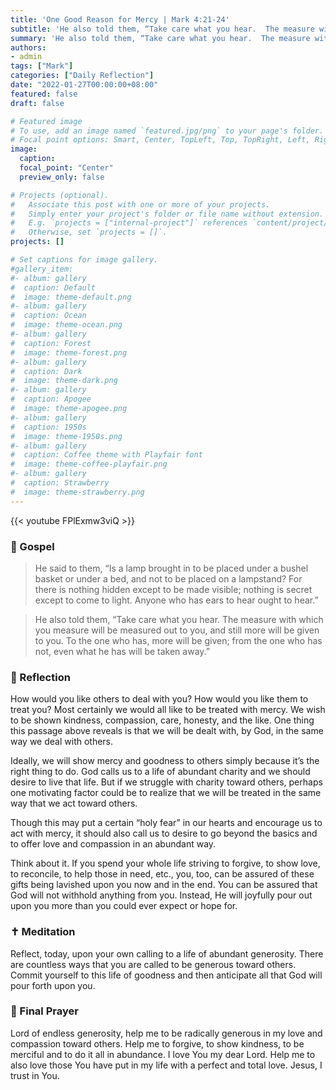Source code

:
 ```yaml
---
title: 'One Good Reason for Mercy | Mark 4:21-24'
subtitle: 'He also told them, “Take care what you hear.  The measure with which you measure will be measured out to you, and still more will be given to you.”  Mark 4:24'
summary: 'He also told them, “Take care what you hear.  The measure with which you measure will be measured out to you, and still more will be given to you.”  Mark 4:24'
authors:
- admin
tags: ["Mark"]
categories: ["Daily Reflection"]
date: "2022-01-27T00:00:00+08:00"
featured: false
draft: false

# Featured image
# To use, add an image named `featured.jpg/png` to your page's folder.
# Focal point options: Smart, Center, TopLeft, Top, TopRight, Left, Right, BottomLeft, Bottom, BottomRight
image:
  caption:
  focal_point: "Center"
  preview_only: false

# Projects (optional).
#   Associate this post with one or more of your projects.
#   Simply enter your project's folder or file name without extension.
#   E.g. `projects = ["internal-project"]` references `content/project/deep-learning/index.md`.
#   Otherwise, set `projects = []`.
projects: []

# Set captions for image gallery.
#gallery_item:
#- album: gallery
#  caption: Default
#  image: theme-default.png
#- album: gallery
#  caption: Ocean
#  image: theme-ocean.png
#- album: gallery
#  caption: Forest
#  image: theme-forest.png
#- album: gallery
#  caption: Dark
#  image: theme-dark.png
#- album: gallery
#  caption: Apogee
#  image: theme-apogee.png
#- album: gallery
#  caption: 1950s
#  image: theme-1950s.png
#- album: gallery
#  caption: Coffee theme with Playfair font
#  image: theme-coffee-playfair.png
#- album: gallery
#  caption: Strawberry
#  image: theme-strawberry.png
---
```


{{< youtube FPlExmw3viQ >}}

### :love_letter: Gospel
> He said to them, “Is a lamp brought in to be placed under a bushel basket or under a bed, and not to be placed on a lampstand? For there is nothing hidden except to be made visible; nothing is secret except to come to light. Anyone who has ears to hear ought to hear.”

> He also told them, “Take care what you hear. The measure with which you measure will be measured out to you, and still more will be given to you. To the one who has, more will be given; from the one who has not, even what he has will be taken away.”

### :speech_balloon: Reflection
How would you like others to deal with you?  How would you like them to treat you?  Most certainly we would all like to be treated with mercy.  We wish to be shown kindness, compassion, care, honesty, and the like.  One thing this passage above reveals is that we will be dealt with, by God, in the same way we deal with others.

Ideally, we will show mercy and goodness to others simply because it’s the right thing to do.  God calls us to a life of abundant charity and we should desire to live that life.  But if we struggle with charity toward others, perhaps one motivating factor could be to realize that we will be treated in the same way that we act toward others.

Though this may put a certain “holy fear” in our hearts and encourage us to act with mercy, it should also call us to desire to go beyond the basics and to offer love and compassion in an abundant way.

Think about it.  If you spend your whole life striving to forgive, to show love, to reconcile, to help those in need, etc., you, too, can be assured of these gifts being lavished upon you now and in the end.  You can be assured that God will not withhold anything from you.  Instead, He will joyfully pour out upon you more than you could ever expect or hope for.

### :latin_cross: Meditation
Reflect, today, upon your own calling to a life of abundant generosity.  There are countless ways that you are called to be generous toward others.  Commit yourself to this life of goodness and then anticipate all that God will pour forth upon you.

### :pray: Final Prayer
Lord of endless generosity, help me to be radically generous in my love and compassion toward others.  Help me to forgive, to show kindness, to be merciful and to do it all in abundance.  I love You my dear Lord.  Help me to also love those You have put in my life with a perfect and total love.  Jesus, I trust in You.
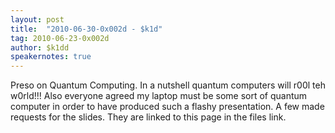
 ```yaml
---
layout: post
title:  "2010-06-30-0x002d - $k1d"
tag: 2010-06-23-0x002d
author: $k1dd
speakernotes: true
---
```


Preso on Quantum Computing. In a nutshell quantum computers will r00l
teh w0rld!!! Also everyone agreed my laptop must be some sort of quantum
computer in order to have produced such a flashy presentation. A few
made requests for the slides. They are linked to this page in the files
link.

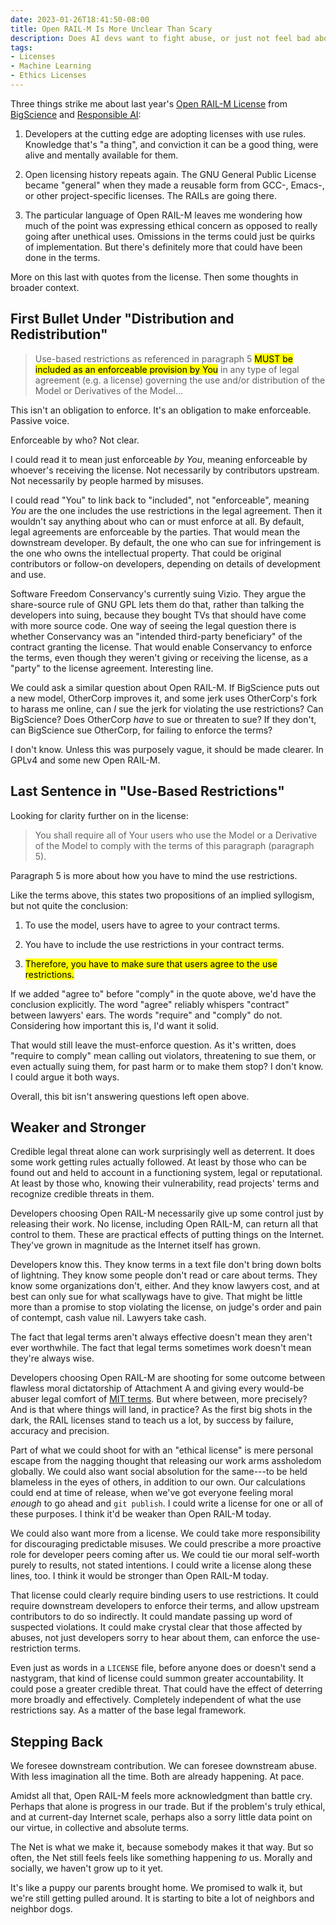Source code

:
 ```yaml
---
date: 2023-01-26T18:41:50-08:00
title: Open RAIL-M Is More Unclear Than Scary
description: Does AI devs want to fight abuse, or just not feel bad about enabling it?
tags:
- Licenses
- Machine Learning
- Ethics Licenses
---
```


Three things strike me about last year's [Open RAIL-M License](https://www.licenses.ai/blog/2022/8/26/bigscience-open-rail-m-license) from [BigScience](https://bigscience.huggingface.co/) and [Responsible AI](https://responsible.ai):

1.  Developers at the cutting edge are adopting licenses with use rules.  Knowledge that's "a thing", and conviction it can be a good thing, were alive and mentally available for them.

2.  Open licensing history repeats again.  The GNU General Public License became "general" when they made a reusable form from GCC-, Emacs-, or other project-specific licenses.  The RAILs are going there.

3.  The particular language of Open RAIL-M leaves me wondering how much of the point was expressing ethical concern as opposed to really going after unethical uses.  Omissions in the terms could just be quirks of implementation.  But there's definitely more that could have been done in the terms.

More on this last with quotes from the license.  Then some thoughts in broader context.

## First Bullet Under "Distribution and Redistribution"

> Use-based restrictions as referenced in paragraph 5 <mark>MUST be included as an enforceable provision by You</mark> in any type of legal agreement (e.g. a license) governing the use and/or distribution of the Model or Derivatives of the Model...

This isn't an obligation to enforce.  It's an obligation to make enforceable.  Passive voice.

Enforceable by who?  Not clear.

I could read it to mean just enforceable _by You_, meaning enforceable by whoever's receiving the license.  Not necessarily by contributors upstream.  Not necessarily by people harmed by misuses.

I could read "You" to link back to "included", not "enforceable", meaning _You_ are the one includes the use restrictions in the legal agreement.  Then it wouldn't say anything about who can or must enforce at all.  By default, legal agreements are enforceable by the parties.  That would mean the downstream developer.  By default, the one who can sue for infringement is the one who owns the intellectual property.  That could be original contributors or follow-on developers, depending on details of development and use.

Software Freedom Conservancy's currently suing Vizio.  They argue the share-source rule of GNU GPL lets them do that, rather than talking the developers into suing, because they bought TVs that should have come with more source code.  One way of seeing the legal question there is whether Conservancy was an "intended third-party beneficiary" of the contract granting the license.  That would enable Conservancy to enforce the terms, even though they weren't giving or receiving the license, as a "party" to the license agreement.  Interesting line.

We could ask a similar question about Open RAIL-M.  If BigScience puts out a new model, OtherCorp improves it, and some jerk uses OtherCorp's fork to harass me online, can _I_ sue the jerk for violating the use restrictions?  Can BigScience?  Does OtherCorp _have_ to sue or threaten to sue?  If they don't, can BigScience sue OtherCorp, for failing to enforce the terms?

I don't know.  Unless this was purposely vague, it should be made clearer.  In GPLv4 and some new Open RAIL-M.

## Last Sentence in "Use-Based Restrictions"

Looking for clarity further on in the license:

> You shall require all of Your users who use the Model or a Derivative of the Model to comply with the terms of this paragraph (paragraph 5).

Paragraph 5 is more about how you have to mind the use restrictions.

Like the terms above, this states two propositions of an implied syllogism, but not quite the conclusion:

1.  To use the model, users have to agree to your contract terms.

2.  You have to include the use restrictions in your contract terms.

3.  <mark>Therefore, you have to make sure that users agree to the use restrictions.</mark>

If we added "agree to" before "comply" in the quote above, we'd have the conclusion explicitly.  The word "agree" reliably whispers "contract" between lawyers' ears.  The words "require" and "comply" do not.  Considering how important this is, I'd want it solid.

That would still leave the must-enforce question.  As it's written, does "require to comply" mean calling out violators, threatening to sue them, or even actually suing them, for past harm or to make them stop?  I don't know.  I could argue it both ways.

Overall, this bit isn't answering questions left open above.

## Weaker and Stronger

Credible legal threat alone can work surprisingly well as deterrent.  It does some work getting rules actually followed.  At least by those who can be found out and held to account in a functioning system, legal or reputational.  At least by those who, knowing their vulnerability, read projects' terms and recognize credible threats in them.

Developers choosing Open RAIL-M necessarily give up some control just by releasing their work.  No license, including Open RAIL-M, can return all that control to them.  These are practical effects of putting things on the Internet.  They've grown in magnitude as the Internet itself has grown.

Developers know this.  They know terms in a text file don't bring down bolts of lightning.  They know some people don't read or care about terms.  They know some organizations don't, either.  And they know lawyers cost, and at best can only sue for what scallywags have to give.  That might be little more than a promise to stop violating the license, on judge's order and pain of contempt, cash value nil.  Lawyers take cash.

The fact that legal terms aren't always effective doesn't mean they aren't ever worthwhile.  The fact that legal terms sometimes work doesn't mean they're always wise.

Developers choosing Open RAIL-M are shooting for some outcome between flawless moral dictatorship of Attachment A and giving every would-be abuser legal comfort of [MIT terms](https://spdx.org/licenses/MIT).  But where between, more precisely?  And is that where things will land, in practice?  As the first big shots in the dark, the RAIL licenses stand to teach us a lot, by success by failure, accuracy and precision.

Part of what we could shoot for with an "ethical license" is mere personal escape from the nagging thought that releasing our work arms assholedom globally.  We could also want social absolution for the same---to be held blameless in the eyes of others, in addition to our own.  Our calculations could end at time of release, when we've got everyone feeling moral _enough_ to go ahead and `git publish`.  I could write a license for one or all of these purposes.  I think it'd be weaker than Open RAIL-M today.

We could also want more from a license.  We could take more responsibility for discouraging predictable misuses.  We could prescribe a more proactive role for developer peers coming after us.  We could tie our moral self-worth purely to results, not stated intentions.  I could write a license along these lines, too.  I think it would be stronger than Open RAIL-M today.

That license could clearly require binding users to use restrictions.  It could require downstream developers to enforce their terms, and allow upstream contributors to do so indirectly.  It could mandate passing up word of suspected violations.  It could make crystal clear that those affected by abuses, not just developers sorry to hear about them, can enforce the use-restriction terms.

Even just as words in a `LICENSE` file, before anyone does or doesn't send a nastygram, that kind of license could summon greater accountability.  It could pose a greater credible threat.  That could have the effect of deterring more broadly and effectively.  Completely independent of what the use restrictions say.  As a matter of the base legal framework.

## Stepping Back

We foresee downstream contribution.  We can foresee downstream abuse.  With less imagination all the time.  Both are already happening.  At pace.

Amidst all that, Open RAIL-M feels more acknowledgment than battle cry.  Perhaps that alone is progress in our trade.  But if the problem's truly ethical, and at current-day Internet scale, perhaps also a sorry little data point on our virtue, in collective and absolute terms.

The Net is what we make it, because somebody makes it that way.  But so often, the Net still feels feels like something happening _to_ us.  Morally and socially, we haven't grow up to it yet.

It's like a puppy our parents brought home.  We promised to walk it, but we're still getting pulled around.  It is starting to bite a lot of neighbors and neighbor dogs.
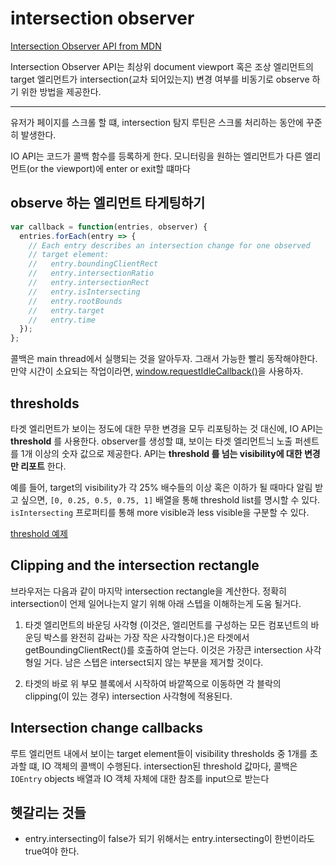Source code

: # intersection observer

[Intersection Observer API from MDN](https://developer.mozilla.org/en-US/docs/Web/API/Intersection_Observer_API)

Intersection Observer API는 최상위 document viewport 혹은 조상 엘리먼트의 target 엘리먼트가 intersection(교차 되어있는지) 변경 여부를 비동기로 observe 하기 위한 방법을 제공한다.

---

유저가 페이지를 스크롤 할 떄, intersection 탐지 루틴은 스크롤 처리하는 동안에 꾸준히 발생한다.

IO API는 코드가 콜백 함수를 등록하게 한다. 모니터링을 원하는 엘리먼트가 다른 엘리먼트(or the viewport)에 enter or exit할 떄마다

## observe 하는 엘리먼트 타게팅하기

```js
var callback = function(entries, observer) {
  entries.forEach(entry => {
    // Each entry describes an intersection change for one observed
    // target element:
    //   entry.boundingClientRect
    //   entry.intersectionRatio
    //   entry.intersectionRect
    //   entry.isIntersecting
    //   entry.rootBounds
    //   entry.target
    //   entry.time
  });
};
```

콜백은 main thread에서 실행되는 것을 알아두자. 그래서 가능한 빨리 동작해야한다. 만약 시간이 소요되는 작업이라면, [window.requestIdleCallback()](https://developer.mozilla.org/en-US/docs/Web/API/Window/requestIdleCallback)을 사용하자.

## thresholds

타겟 엘리먼트가 보이는 정도에 대한 무한 변경을 모두 리포팅하는 것 대신에, IO API는 **threshold** 를 사용한다. observer를 생성할 떄, 보이는 타겟 엘리먼트늬 노출 퍼센트를 1개 이상의 숫자 값으로 제공한다. API는 **threshold 를 넘는 visibility에 대한 변경만 리포트** 한다.

예를 들어, target의 visibility가 각 25% 배수들의 이상 혹은 이하가 될 때마다 알림 받고 싶으면, `[0, 0.25, 0.5, 0.75, 1]` 배열을 통해 threshold list를 명시할 수 있다. `isIntersecting` 프로퍼티를 통해 more visible과 less visible을 구분할 수 있다.

[threshold 예제](https://codepen.io/pen/?&editable=true)

## Clipping and the intersection rectangle

브라우저는 다음과 같이 마지막 intersection rectangle을 계산한다. 정확히 intersection이 언제 일어나는지 알기 위해 아래 스텝을 이해하는게 도움 될거다.

1. 타겟 엘리먼트의 바운딩 사각형 (이것은, 엘리먼트를 구성하는 모든 컴포넌트의 바운딩 박스를 완전히 감싸는 가장 작은 사각형이다.)은 타겟에서 getBoundingClientRect()를 호출하여 얻는다. 이것은 가장큰 intersection 사각형일 거다. 남은 스텝은 intersect되지 않는 부분을 제거할 것이다.

2. 타겟의 바로 위 부모 블록에서 시작하여 바깥쪽으로 이동하면 각 블락의 clipping(이 있는 경우) intersection 사각형에 적용된다.

## Intersection change callbacks

루트 엘리먼트 내에서 보이는 target element들이 visibility thresholds 중 1개를 초과할 떄, IO 객체의 콜백이 수행된다. intersection된 threshold 값마다, 콜백은 `IOEntry` objects 배열과 IO 객체 자체에 대한 참조를 input으로 받는다

## 헷갈리는 것들

- entry.intersecting이 false가 되기 위해서는 entry.intersecting이 한번이라도 true여야 한다.
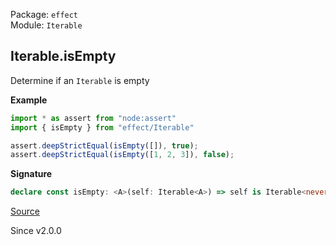 Package: `effect`<br />
Module: `Iterable`<br />

## Iterable.isEmpty

Determine if an `Iterable` is empty

**Example**

```ts
import * as assert from "node:assert"
import { isEmpty } from "effect/Iterable"

assert.deepStrictEqual(isEmpty([]), true);
assert.deepStrictEqual(isEmpty([1, 2, 3]), false);
```

**Signature**

```ts
declare const isEmpty: <A>(self: Iterable<A>) => self is Iterable<never>
```

[Source](https://github.com/Effect-TS/effect/tree/main/packages/effect/src/Iterable.ts#L252)

Since v2.0.0
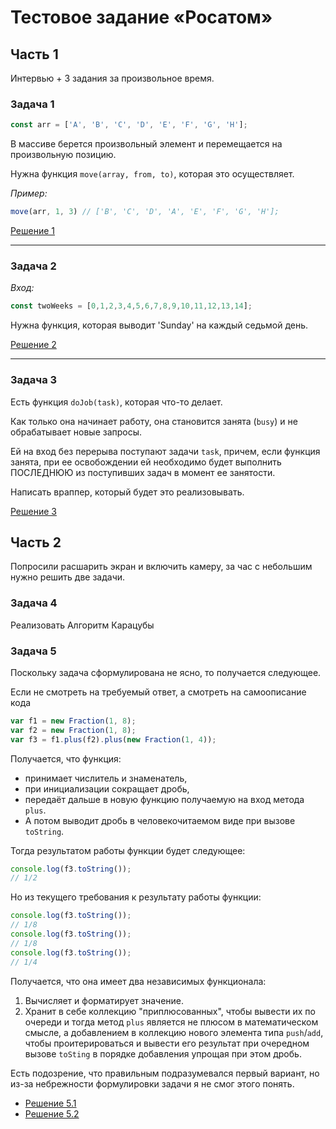 # Тестовое задание «Росатом»

## Часть 1

Интервью + 3 задания за произвольное время.

### Задача 1

```js
const arr = ['A', 'B', 'C', 'D', 'E', 'F', 'G', 'H'];
```

В массиве берется произвольный элемент и перемещается на произвольную позицию.

Нужна функция `move(array, from, to)`, которая это осуществляет.

_Пример:_

```js
move(arr, 1, 3) // ['B', 'C', 'D', 'A', 'E', 'F', 'G', 'H'];
```

[Решение 1](src/solution-1.js)

---

### Задача 2

_Вход:_

```js
const twoWeeks = [0,1,2,3,4,5,6,7,8,9,10,11,12,13,14];
```

Нужна функция, которая выводит 'Sunday' на каждый седьмой день.

[Решение 2](src/solution-2.js)

---

### Задача 3

Есть функция `doJob(task)`, которая что-то делает.

Как только она начинает работу, она становится занята (`busy`) и не обрабатывает новые запросы.

Ей на вход без перерыва поступают задачи `task`, причем, если функция занята, при ее освобождении ей необходимо будет выполнить ПОСЛЕДНЮЮ из поступивших задач в момент ее занятости.

Написать враппер, который будет это реализовывать.

[Решение 3](src/solution-3.js)

## Часть 2

Попросили расшарить экран и включить камеру, за час с небольшим нужно решить две задачи.

### Задача 4

Реализовать Алгоритм Карацубы

### Задача 5

Поскольку задача сформулирована не ясно, то получается следующее.

Если не смотреть на требуемый ответ, а смотреть на самоописание кода

```js
var f1 = new Fraction(1, 8);
var f2 = new Fraction(1, 8);
var f3 = f1.plus(f2).plus(new Fraction(1, 4));
```

Получается, что функция:

- принимает числитель и знаменатель,
- при инициализации сокращает дробь,
- передаёт дальше в новую функцию получаемую на вход метода `plus`.
- А потом выводит дробь в человекочитаемом виде при вызове `toString`.

Тогда результатом работы функции будет следующее:

```js
console.log(f3.toString());
// 1/2
```

Но из текущего требования к результату работы функции:

```js
console.log(f3.toString());
// 1/8
console.log(f3.toString());
// 1/8
console.log(f3.toString());
// 1/4
```

Получается, что она имеет два независимых функционала:

1. Вычисляет и форматирует значение.
2. Хранит в себе коллекцию "приплюсованных", чтобы вывести их по очереди и тогда метод `plus` является не плюсом в математическом смысле, а добавлением в коллекцию нового элемента типа `push`/`add`, чтобы проитерироваться и вывести его результат при очередном вызове `toSting` в порядке добавления упрощая при этом дробь.

Есть подозрение, что правильным подразумевался первый вариант, но из-за небрежности формулировки задачи я не смог этого понять.

- [Решение 5.1](src/solution-5.1.js)
- [Решение 5.2](src/solution-5.2.js)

== Exercise goal ==
Output exactly one stretch of the listing: from the line containing "[Решение 3](src/solution-3.js)" through the line containing "- принимает числитель", both end lines included.

== Final answer ==
[Решение 3](src/solution-3.js)

## Часть 2

Попросили расшарить экран и включить камеру, за час с небольшим нужно решить две задачи.

### Задача 4

Реализовать Алгоритм Карацубы

### Задача 5

Поскольку задача сформулирована не ясно, то получается следующее.

Если не смотреть на требуемый ответ, а смотреть на самоописание кода

```js
var f1 = new Fraction(1, 8);
var f2 = new Fraction(1, 8);
var f3 = f1.plus(f2).plus(new Fraction(1, 4));
```

Получается, что функция:

- принимает числитель и знаменатель,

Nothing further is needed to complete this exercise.